One-page handwritten letter, not dated, signed by Hall of Fame outfielder Babe Ruth. This is one of the most extraordinary Babe Ruth letters we have ever handled because he not only discusses his recent film, Babe Comes Home, but also takes an active interest in trying to promote the game of baseball in China. In his letter, which is penned on his personal "Babe Ruth/New York" letterhead, Ruth writes to the "Peacock Motion Picture Corp/116 Linza Road/Shanghai China." In full:
Dear Sirs, It gives me much pleasure to offer autographed Baseballs to teams in China, to Stimulate interest in the grand old game. I am especially interested in the development of baseball among the Chinese Students. I am extremely enthusiastic over the picture, Babe Comes Home, which I made for the first National and am glad that Peacock is releasing the same in China. Very Sincerely Yours, Babe Ruth.

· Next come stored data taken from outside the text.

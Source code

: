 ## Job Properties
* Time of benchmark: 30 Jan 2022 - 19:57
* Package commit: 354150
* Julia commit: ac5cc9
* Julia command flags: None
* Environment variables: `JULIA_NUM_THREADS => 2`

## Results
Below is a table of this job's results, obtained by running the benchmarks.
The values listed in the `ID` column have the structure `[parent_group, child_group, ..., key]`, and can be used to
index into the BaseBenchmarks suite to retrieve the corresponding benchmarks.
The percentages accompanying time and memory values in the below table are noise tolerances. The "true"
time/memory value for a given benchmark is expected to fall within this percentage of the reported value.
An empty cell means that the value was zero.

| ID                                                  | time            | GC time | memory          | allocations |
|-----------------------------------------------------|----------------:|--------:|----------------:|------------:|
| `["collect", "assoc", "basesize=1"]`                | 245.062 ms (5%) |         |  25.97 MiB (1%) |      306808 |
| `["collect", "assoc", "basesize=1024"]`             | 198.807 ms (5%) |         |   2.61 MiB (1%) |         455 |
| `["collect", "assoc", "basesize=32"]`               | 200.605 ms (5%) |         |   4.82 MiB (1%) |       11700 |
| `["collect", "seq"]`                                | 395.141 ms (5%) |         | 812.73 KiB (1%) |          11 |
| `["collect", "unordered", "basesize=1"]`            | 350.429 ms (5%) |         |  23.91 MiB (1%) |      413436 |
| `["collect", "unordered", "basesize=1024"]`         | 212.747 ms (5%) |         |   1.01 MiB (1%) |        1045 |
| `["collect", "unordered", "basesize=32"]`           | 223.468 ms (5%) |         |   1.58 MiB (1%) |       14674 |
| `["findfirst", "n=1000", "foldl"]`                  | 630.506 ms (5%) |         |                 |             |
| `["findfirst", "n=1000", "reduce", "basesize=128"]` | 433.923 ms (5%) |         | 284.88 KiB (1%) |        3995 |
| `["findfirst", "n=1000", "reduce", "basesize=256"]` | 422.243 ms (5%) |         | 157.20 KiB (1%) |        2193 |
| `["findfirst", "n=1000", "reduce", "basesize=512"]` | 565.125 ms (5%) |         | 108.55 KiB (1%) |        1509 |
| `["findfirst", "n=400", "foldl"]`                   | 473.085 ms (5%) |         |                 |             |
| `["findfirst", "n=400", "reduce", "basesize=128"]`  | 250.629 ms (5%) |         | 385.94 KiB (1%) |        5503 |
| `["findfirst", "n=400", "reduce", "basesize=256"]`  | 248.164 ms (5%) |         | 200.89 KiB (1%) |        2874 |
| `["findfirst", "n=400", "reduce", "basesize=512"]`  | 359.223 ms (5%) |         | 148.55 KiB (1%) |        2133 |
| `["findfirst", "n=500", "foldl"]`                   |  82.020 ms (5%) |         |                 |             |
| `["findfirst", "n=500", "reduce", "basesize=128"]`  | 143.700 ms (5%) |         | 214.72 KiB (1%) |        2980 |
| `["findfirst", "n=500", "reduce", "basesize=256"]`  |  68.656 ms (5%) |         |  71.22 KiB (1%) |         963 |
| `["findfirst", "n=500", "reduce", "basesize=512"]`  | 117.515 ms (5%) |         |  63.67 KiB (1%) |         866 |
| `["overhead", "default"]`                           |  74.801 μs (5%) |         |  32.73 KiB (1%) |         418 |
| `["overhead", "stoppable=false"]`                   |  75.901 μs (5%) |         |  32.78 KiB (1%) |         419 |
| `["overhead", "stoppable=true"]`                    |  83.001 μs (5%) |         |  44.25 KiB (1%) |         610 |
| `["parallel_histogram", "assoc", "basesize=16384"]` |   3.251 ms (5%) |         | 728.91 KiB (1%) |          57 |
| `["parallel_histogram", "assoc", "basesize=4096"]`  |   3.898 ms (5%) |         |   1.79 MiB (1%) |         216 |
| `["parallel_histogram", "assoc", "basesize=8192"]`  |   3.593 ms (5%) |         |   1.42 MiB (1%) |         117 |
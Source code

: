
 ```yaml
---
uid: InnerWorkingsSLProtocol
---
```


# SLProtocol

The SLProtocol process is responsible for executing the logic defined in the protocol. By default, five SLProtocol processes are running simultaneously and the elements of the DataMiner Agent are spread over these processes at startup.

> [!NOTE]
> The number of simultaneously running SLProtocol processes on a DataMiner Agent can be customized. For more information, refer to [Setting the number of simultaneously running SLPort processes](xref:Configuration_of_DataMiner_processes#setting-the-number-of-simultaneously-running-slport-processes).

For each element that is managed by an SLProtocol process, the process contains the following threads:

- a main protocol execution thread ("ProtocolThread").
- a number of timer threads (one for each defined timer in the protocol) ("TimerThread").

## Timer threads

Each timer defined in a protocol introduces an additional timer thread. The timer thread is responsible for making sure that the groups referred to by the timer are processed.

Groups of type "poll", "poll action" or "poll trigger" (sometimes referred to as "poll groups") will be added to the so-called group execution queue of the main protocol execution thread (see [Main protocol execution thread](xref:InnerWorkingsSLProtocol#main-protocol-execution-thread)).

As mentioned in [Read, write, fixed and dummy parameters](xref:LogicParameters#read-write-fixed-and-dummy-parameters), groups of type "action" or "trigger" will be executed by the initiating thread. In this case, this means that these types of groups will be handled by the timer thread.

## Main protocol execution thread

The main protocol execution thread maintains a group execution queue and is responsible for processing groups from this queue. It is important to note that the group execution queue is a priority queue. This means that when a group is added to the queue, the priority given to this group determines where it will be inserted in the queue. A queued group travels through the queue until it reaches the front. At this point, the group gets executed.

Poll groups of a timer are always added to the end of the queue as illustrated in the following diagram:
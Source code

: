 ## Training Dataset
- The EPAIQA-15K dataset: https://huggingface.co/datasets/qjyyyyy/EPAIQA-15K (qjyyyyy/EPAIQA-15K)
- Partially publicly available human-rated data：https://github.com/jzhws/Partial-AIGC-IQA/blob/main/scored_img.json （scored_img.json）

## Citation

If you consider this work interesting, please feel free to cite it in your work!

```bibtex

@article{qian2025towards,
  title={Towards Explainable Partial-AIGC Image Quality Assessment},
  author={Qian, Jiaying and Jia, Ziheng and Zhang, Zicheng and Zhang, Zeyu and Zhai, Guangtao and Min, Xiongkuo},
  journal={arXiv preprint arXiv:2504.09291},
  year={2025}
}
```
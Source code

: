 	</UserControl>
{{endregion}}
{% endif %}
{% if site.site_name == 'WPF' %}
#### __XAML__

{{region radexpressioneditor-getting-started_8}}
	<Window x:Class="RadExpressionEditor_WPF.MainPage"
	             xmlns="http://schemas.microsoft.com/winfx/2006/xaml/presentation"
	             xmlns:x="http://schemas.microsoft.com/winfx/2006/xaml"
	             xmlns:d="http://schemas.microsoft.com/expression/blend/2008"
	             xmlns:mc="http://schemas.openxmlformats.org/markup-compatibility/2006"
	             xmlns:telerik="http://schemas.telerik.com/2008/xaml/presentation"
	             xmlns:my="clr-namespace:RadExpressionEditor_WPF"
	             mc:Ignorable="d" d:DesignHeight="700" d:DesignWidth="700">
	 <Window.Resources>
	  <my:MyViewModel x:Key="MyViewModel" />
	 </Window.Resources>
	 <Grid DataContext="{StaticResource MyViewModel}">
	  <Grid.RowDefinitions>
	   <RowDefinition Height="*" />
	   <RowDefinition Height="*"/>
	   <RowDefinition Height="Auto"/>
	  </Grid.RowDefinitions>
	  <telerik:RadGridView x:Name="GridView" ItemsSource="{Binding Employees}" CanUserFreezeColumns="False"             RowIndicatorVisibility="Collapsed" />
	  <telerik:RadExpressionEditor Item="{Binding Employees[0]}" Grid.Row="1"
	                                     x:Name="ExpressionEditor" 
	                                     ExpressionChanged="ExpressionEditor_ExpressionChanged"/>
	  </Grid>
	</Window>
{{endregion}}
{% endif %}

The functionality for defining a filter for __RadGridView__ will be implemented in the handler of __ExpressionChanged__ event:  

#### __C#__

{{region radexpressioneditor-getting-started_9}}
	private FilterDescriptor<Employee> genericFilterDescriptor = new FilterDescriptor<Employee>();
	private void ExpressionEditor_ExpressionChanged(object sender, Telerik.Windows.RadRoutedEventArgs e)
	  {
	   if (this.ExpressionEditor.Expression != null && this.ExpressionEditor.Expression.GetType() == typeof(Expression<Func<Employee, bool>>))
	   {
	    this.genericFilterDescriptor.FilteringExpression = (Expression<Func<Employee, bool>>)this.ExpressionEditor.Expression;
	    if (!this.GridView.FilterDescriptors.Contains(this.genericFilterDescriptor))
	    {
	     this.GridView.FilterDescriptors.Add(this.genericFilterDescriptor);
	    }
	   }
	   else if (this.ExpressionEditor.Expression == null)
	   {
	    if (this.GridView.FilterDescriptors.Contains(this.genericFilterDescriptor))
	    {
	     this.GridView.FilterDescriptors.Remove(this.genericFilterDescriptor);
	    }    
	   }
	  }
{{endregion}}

Both the text and signature have been boldly scripted in black fountain pen and grade "10." Babe Comes Home was the second feature film to star the Yankees legendary slugger and it was released in sound, so that for the first time fans could hear the Babe speak on screen. Released in May 1927, the film was a hit with both fans and critics. In its review of the film Variety noted, "As a film star, Babe (George Herman) Ruth delivers almost as handily as on the diamond, which is saying much both ways for the King of Swat." Ruth obviously enjoyed the film as well, for he reportedly confessed to having sat through the six-reeler ten times. Unfortunately, for both baseball and movie fans alike, Babe Comes Home is a "lost" film, meaning no prints have survived. Even memorabilia related to the film is rare. Only a handful of movie posters and lobby cards exist, as well as a small number of heralds and lesser promotional pieces. Although this letter is not dated, the fact that the film came out in the spring of 1927 and Ruth writes here that he is "extremely enthusiastic" over it, makes it almost certain that it was composed in the same year of the film's release. Ruth, of course, enjoyed his finest overall season in 1927, as he not only set his long-standing single-season home-run record of 60, but also powered the Yankees" famous lineup of "Murderers' Row" to the first of two consecutive World Championships.
In addition to its mention of Babe Comes Home, the letter is also significant for its discussion of baseball's rise in popularity in China, as well as documenting Ruth's international fame at the time. Baseball was played in China as early as 1863, but aside from the formation of a few college clubs, the game never really caught on in the nineteenth century. However, as evidenced by this letter, baseball was gaining somewhat in popularity to the point that Ruth's name was known and that Peacock Motion Pictures was going to release his movie in China. Unfortunately, whatever inroads were made at the time, the game of baseball all but disappeared from China following Chairman Mao's Cultural Revolution in 1966, when all Western influences were suppressed by the ruling government.
This is the first Babe Ruth handwritten letter we have ever seen dating from the historic 1927 season. While that alone makes it especially desirable, its content truly defines it as one of the most significant Ruth letters as well. This letter last appeared at public auction over a decade ago (as Lot 154 in the Sotheby's December 2004 sports memorabilia sale), where it realized $29,900. Our consignor purchased it at that time and it has remained in his private collection until now. It should also be noted that at the time of its sale in 2004, the catalog description stated that this letter was consigned directly from the prestigious Mark Lewis Collection, which was one of the finest private collections of Babe Ruth material ever assembled. This letter is also featured in the book Baseball's Golden Half-Century by Ken Willey (Glenleaf Publishing, 2007).
The letter (5.25 x 8.25 inches), which is written on a fold-over (four-sided) sheet, displays a horizontal and vertical mailing fold, moderate toning and both light staining and a few light ink fingerprints on the reverse of the very back sheet. In Excellent condition overall. Full LOA from James Spence/JSA. Reserve $5,000. Estimate (open).